→ TASK BRIEF
Retype, without any change, the first line of the records and every line after it through the one containing "<Strong> Lasers in".

→ DATA IN THIS EXERCISE
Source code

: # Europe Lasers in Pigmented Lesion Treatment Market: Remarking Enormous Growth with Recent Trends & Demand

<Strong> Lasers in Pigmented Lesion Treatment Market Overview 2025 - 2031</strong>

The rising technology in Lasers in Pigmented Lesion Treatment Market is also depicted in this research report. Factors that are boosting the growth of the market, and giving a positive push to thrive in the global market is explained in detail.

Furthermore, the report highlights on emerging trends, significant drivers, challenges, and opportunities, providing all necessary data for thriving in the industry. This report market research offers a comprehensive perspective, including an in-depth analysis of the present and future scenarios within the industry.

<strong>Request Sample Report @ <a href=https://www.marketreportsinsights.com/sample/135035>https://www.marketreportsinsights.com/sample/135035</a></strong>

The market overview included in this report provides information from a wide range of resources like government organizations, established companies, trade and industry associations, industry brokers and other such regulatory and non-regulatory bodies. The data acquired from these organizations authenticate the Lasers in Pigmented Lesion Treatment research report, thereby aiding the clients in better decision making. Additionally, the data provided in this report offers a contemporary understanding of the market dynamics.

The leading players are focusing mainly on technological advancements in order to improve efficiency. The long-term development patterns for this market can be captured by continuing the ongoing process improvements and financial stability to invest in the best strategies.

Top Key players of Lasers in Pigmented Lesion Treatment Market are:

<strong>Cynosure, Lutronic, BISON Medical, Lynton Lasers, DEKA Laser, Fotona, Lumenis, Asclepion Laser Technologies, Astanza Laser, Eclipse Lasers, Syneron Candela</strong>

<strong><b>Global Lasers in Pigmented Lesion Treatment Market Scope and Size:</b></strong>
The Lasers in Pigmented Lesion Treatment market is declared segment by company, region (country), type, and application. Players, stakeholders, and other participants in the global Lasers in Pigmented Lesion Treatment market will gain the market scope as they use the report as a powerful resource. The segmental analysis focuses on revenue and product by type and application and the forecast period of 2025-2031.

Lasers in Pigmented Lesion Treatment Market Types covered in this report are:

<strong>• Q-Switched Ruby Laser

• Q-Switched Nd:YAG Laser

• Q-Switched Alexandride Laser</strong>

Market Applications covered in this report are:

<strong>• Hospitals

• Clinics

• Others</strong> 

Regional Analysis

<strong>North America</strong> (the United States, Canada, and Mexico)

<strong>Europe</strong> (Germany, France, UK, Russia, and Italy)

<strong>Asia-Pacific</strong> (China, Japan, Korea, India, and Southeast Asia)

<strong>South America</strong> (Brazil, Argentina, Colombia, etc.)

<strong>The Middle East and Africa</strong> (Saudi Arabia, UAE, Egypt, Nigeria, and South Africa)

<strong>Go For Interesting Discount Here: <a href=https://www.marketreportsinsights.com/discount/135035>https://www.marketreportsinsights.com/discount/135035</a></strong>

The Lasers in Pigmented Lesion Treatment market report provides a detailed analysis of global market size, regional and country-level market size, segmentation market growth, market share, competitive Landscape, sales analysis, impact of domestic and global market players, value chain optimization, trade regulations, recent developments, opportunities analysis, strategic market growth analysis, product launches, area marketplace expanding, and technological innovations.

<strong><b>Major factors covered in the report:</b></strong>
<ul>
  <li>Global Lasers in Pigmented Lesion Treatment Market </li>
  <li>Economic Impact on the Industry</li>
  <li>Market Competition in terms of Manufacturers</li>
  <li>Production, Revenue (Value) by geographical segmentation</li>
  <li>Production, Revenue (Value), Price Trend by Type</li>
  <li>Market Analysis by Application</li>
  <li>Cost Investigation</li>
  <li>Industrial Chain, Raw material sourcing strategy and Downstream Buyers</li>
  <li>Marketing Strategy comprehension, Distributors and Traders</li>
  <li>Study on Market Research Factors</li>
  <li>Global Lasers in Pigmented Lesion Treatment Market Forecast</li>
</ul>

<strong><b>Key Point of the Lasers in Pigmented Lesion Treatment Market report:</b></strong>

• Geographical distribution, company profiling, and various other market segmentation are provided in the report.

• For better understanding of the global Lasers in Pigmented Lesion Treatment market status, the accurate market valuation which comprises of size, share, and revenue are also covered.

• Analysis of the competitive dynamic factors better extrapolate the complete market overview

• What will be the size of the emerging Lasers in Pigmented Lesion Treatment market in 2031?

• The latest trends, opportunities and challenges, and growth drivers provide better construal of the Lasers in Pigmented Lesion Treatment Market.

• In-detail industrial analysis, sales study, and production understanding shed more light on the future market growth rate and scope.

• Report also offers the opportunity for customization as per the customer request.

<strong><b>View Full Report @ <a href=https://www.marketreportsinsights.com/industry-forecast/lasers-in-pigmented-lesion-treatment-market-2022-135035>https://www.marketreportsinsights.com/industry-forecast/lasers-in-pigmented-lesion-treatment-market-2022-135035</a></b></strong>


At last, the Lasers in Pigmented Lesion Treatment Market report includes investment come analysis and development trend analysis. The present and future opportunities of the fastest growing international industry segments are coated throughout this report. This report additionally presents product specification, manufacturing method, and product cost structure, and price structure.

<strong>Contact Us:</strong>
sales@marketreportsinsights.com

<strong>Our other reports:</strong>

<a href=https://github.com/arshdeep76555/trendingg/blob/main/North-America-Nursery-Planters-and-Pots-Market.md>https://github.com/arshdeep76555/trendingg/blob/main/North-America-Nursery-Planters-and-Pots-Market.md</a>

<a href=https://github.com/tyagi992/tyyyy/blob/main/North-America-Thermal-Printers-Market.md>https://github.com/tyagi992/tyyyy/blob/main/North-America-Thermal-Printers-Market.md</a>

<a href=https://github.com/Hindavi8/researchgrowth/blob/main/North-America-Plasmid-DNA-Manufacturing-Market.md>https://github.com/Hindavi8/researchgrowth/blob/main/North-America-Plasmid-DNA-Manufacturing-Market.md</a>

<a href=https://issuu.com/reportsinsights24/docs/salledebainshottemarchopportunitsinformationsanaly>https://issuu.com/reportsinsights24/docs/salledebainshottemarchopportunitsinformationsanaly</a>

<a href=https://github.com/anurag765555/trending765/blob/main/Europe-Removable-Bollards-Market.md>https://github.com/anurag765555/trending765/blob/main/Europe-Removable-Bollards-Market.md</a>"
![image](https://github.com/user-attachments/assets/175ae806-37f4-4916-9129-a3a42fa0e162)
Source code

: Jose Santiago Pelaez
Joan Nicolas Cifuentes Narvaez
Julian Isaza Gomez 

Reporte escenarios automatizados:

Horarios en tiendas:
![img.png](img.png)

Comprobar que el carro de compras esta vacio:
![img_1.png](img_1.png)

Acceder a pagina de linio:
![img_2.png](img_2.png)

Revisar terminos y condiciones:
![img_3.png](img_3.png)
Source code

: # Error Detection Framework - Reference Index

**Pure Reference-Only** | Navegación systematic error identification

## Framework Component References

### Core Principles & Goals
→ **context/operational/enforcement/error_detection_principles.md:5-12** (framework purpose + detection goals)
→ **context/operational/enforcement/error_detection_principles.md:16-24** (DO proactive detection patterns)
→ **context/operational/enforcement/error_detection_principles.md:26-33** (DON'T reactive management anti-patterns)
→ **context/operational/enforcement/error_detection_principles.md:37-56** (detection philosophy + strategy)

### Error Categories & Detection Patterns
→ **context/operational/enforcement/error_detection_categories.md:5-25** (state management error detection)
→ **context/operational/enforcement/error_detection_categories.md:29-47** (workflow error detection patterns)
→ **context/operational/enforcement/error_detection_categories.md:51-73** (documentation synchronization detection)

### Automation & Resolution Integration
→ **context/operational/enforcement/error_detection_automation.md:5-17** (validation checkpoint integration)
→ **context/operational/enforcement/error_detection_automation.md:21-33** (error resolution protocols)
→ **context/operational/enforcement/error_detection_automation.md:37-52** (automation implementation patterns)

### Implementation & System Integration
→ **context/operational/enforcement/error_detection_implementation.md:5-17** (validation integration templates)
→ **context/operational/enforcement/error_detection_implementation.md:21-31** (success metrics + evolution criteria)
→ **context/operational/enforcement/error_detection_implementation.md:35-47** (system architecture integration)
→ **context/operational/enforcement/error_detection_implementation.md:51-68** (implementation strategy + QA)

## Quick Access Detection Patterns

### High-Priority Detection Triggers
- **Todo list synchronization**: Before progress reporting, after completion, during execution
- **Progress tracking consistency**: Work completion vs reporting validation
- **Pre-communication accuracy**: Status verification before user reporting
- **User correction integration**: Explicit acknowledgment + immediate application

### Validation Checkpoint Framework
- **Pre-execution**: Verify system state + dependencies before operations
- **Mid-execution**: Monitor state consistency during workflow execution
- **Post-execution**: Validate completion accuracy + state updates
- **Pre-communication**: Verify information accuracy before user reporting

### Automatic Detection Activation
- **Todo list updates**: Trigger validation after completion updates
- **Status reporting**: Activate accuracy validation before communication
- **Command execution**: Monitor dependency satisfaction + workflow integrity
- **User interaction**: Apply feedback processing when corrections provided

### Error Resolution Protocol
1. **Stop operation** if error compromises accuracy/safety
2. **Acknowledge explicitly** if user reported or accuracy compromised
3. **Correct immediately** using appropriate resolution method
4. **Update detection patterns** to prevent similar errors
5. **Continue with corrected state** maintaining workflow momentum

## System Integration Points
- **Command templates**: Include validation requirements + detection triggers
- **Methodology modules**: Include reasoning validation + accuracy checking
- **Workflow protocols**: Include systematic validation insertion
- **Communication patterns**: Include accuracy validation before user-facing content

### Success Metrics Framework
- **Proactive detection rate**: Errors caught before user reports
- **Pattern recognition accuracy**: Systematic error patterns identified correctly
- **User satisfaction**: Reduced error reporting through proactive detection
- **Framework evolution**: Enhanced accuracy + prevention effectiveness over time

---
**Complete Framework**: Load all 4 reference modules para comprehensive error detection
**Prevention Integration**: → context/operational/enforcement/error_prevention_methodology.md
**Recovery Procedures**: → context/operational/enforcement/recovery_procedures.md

→ RESPONSE FOR THIS EXERCISE
Source code

: # Europe Lasers in Pigmented Lesion Treatment Market: Remarking Enormous Growth with Recent Trends & Demand

<Strong> Lasers in Pigmented Lesion Treatment Market Overview 2025 - 2031</strong>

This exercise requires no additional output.